## Task requirements
Could you filter the records below down to the lines that include the word "think"?

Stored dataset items
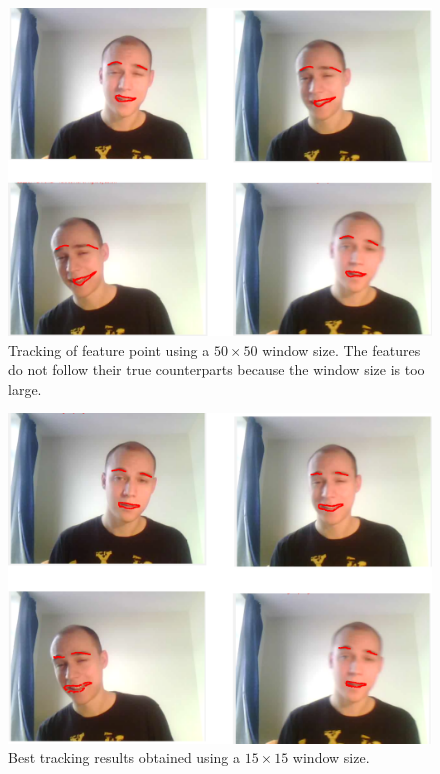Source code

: \documentclass[11pt,a4paper]{report}
\begin{document}
\begin{figure}[H]
\begin{centering}
\includegraphics[scale=0.27]{images/50x50opt.png}
\par\end{centering}

\caption{Tracking of feature point using a $50 \times 50$ window size. The
  features do not follow their true counterparts because the window size is too large.}
\label{fg:50opt}
\end{figure}

\begin{figure}[H]
\begin{centering}
\includegraphics[scale=0.27]{images/8x8opt.png}
\par\end{centering}

\caption{Best tracking results obtained using a $15 \times 15$ window size.}
\label{fg:8opt}
\end{figure}
\end{document}
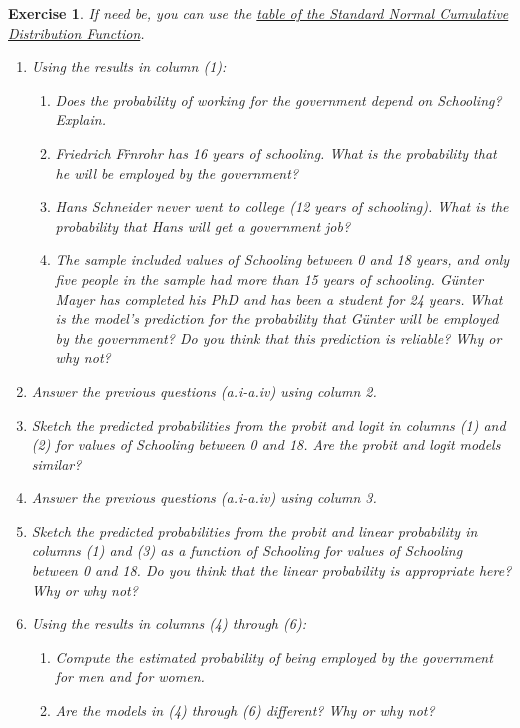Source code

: \documentclass{article}
\newtheorem{exercise}[theorem]{Exercise}
\begin{document}
\begin{exercise}
If need be, you can use the \href{https://engineering.purdue.edu/~reibman/ece302/normal_cdf.pdf}{table of the Standard Normal Cumulative Distribution Function}.
\begin{enumerate}[label=\alph*)]
    \item Using the results in column (1):
        \begin{enumerate}[label=\roman* --]
        \item Does the probability of working for the government depend on Schooling? Explain.
        \item Friedrich F\"rnrohr has 16 years of schooling. What is the probability that he will be employed by the government?
        \item Hans Schneider never went to college (12 years of schooling). What is the probability that Hans will get a government job?
        \item The sample included values of Schooling between 0 and 18 years, and only five people in the sample had more than 15 years of schooling. G\"unter Mayer has completed his PhD and has been a student for 24 years. What is the model's prediction for the probability that G\"unter will be employed by the government? Do you think that this prediction is reliable? Why or why not?
        \end{enumerate}
    \item Answer the previous questions (a.i-a.iv) using column 2.
    \item Sketch the predicted probabilities from the probit and logit in columns (1) and (2) for values of Schooling between 0 and 18. Are the probit and logit models similar?
    \item Answer the previous questions (a.i-a.iv) using column 3.
    \item Sketch the predicted probabilities from the probit and linear probability in columns (1) and (3) as a function of Schooling for values of Schooling between 0 and 18. Do you think that the linear probability is appropriate here? Why or why not?
    \item Using the results in columns (4) through (6):
        \begin{enumerate}[label=\roman* --]
        \item Compute the estimated probability of being employed by the government for men and for women.
        \item Are the models in (4) through (6) different? Why or why not?
        \end{enumerate}

\end{enumerate}
\end{exercise}
\end{document}
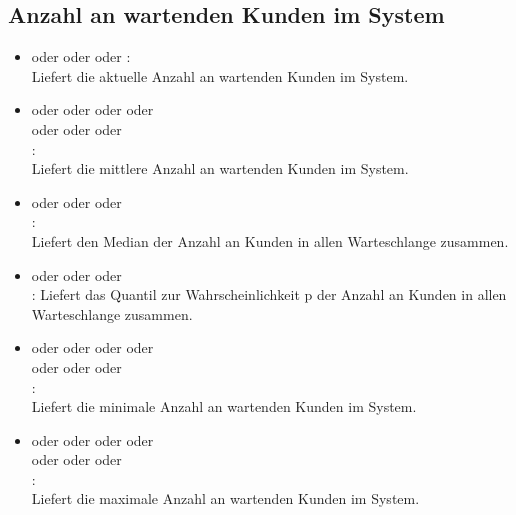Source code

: 


\subsection{Anzahl an wartenden Kunden im System}

\begin{itemize}    

\item
{} oder  oder  oder :\\
Liefert die aktuelle Anzahl an wartenden Kunden im System.

\item
{} oder  oder  oder  oder\\
 oder  oder  oder\\
:\\
Liefert die mittlere Anzahl an wartenden Kunden im System.

\item
{} oder  oder  oder\\
:\\
Liefert den Median der Anzahl an Kunden in allen Warteschlange zusammen.

\item
{} oder  oder  oder\\
:
Liefert das Quantil zur Wahrscheinlichkeit p der Anzahl an Kunden in allen Warteschlange zusammen.

\item
{} oder  oder  oder  oder\\
 oder  oder  oder\\
:\\
Liefert die minimale Anzahl an wartenden Kunden im System.

\item
{} oder  oder  oder  oder\\
 oder  oder  oder\\
:\\
Liefert die maximale Anzahl an wartenden Kunden im System.


\end{itemize}
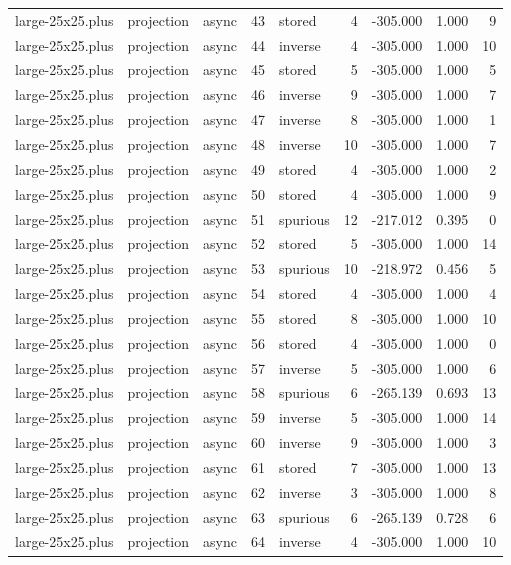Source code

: \begin{tabular}{lllrlrrrr}
large-25x25.plus & projection & async & 43 & stored & 4 & -305.000 & 1.000 & 9 \\
large-25x25.plus & projection & async & 44 & inverse & 4 & -305.000 & 1.000 & 10 \\
large-25x25.plus & projection & async & 45 & stored & 5 & -305.000 & 1.000 & 5 \\
large-25x25.plus & projection & async & 46 & inverse & 9 & -305.000 & 1.000 & 7 \\
large-25x25.plus & projection & async & 47 & inverse & 8 & -305.000 & 1.000 & 1 \\
large-25x25.plus & projection & async & 48 & inverse & 10 & -305.000 & 1.000 & 7 \\
large-25x25.plus & projection & async & 49 & stored & 4 & -305.000 & 1.000 & 2 \\
large-25x25.plus & projection & async & 50 & stored & 4 & -305.000 & 1.000 & 9 \\
large-25x25.plus & projection & async & 51 & spurious & 12 & -217.012 & 0.395 & 0 \\
large-25x25.plus & projection & async & 52 & stored & 5 & -305.000 & 1.000 & 14 \\
large-25x25.plus & projection & async & 53 & spurious & 10 & -218.972 & 0.456 & 5 \\
large-25x25.plus & projection & async & 54 & stored & 4 & -305.000 & 1.000 & 4 \\
large-25x25.plus & projection & async & 55 & stored & 8 & -305.000 & 1.000 & 10 \\
large-25x25.plus & projection & async & 56 & stored & 4 & -305.000 & 1.000 & 0 \\
large-25x25.plus & projection & async & 57 & inverse & 5 & -305.000 & 1.000 & 6 \\
large-25x25.plus & projection & async & 58 & spurious & 6 & -265.139 & 0.693 & 13 \\
large-25x25.plus & projection & async & 59 & inverse & 5 & -305.000 & 1.000 & 14 \\
large-25x25.plus & projection & async & 60 & inverse & 9 & -305.000 & 1.000 & 3 \\
large-25x25.plus & projection & async & 61 & stored & 7 & -305.000 & 1.000 & 13 \\
large-25x25.plus & projection & async & 62 & inverse & 3 & -305.000 & 1.000 & 8 \\
large-25x25.plus & projection & async & 63 & spurious & 6 & -265.139 & 0.728 & 6 \\
large-25x25.plus & projection & async & 64 & inverse & 4 & -305.000 & 1.000 & 10 \\

\end{tabular}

## Exercise answer
        \item The sample included values of Schooling between 0 and 18 years, and only five people in the sample had more than 15 years of schooling. G\"unter Mayer has completed his PhD and has been a student for 24 years. What is the model's prediction for the probability that G\"unter will be employed by the government? Do you think that this prediction is reliable? Why or why not?
    \item Sketch the predicted probabilities from the probit and linear probability in columns (1) and (3) as a function of Schooling for values of Schooling between 0 and 18. Do you think that the linear probability is appropriate here? Why or why not?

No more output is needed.